Check each line of the data below for the word "storage", then extract the ones that have it.

--- Given data Enclosed Below ---

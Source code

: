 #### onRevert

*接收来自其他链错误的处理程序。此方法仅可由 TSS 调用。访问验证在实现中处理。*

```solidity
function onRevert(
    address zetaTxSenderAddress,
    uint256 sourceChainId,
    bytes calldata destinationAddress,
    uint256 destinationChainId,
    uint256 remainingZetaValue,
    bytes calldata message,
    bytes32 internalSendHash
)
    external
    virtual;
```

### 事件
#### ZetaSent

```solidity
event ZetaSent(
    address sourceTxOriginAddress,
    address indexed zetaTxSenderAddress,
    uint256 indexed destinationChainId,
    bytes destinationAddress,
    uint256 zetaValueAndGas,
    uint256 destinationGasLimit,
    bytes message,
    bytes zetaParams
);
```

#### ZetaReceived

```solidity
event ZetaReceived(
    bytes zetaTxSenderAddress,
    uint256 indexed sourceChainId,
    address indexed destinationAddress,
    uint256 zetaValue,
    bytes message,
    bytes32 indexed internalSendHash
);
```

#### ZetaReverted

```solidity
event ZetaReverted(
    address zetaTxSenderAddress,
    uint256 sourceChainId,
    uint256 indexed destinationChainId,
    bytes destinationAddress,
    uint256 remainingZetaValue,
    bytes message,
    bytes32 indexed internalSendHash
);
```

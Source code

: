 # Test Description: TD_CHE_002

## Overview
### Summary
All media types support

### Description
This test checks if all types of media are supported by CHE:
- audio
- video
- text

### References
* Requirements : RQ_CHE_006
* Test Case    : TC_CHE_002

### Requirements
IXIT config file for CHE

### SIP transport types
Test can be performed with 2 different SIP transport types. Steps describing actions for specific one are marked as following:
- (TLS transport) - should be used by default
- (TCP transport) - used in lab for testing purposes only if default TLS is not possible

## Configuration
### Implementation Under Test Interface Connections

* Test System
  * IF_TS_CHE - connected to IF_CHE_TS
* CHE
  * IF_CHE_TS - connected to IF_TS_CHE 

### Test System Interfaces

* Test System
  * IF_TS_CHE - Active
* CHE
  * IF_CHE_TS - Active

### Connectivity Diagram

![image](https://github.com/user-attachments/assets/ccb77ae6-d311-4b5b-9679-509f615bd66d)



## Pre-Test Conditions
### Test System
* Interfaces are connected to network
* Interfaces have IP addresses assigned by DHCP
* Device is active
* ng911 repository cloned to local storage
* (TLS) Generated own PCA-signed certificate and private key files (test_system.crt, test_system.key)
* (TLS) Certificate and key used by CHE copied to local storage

--- End of Enclosed Given data ---

# Your response
* ng911 repository cloned to local storage
* (TLS) Certificate and key used by CHE copied to local storage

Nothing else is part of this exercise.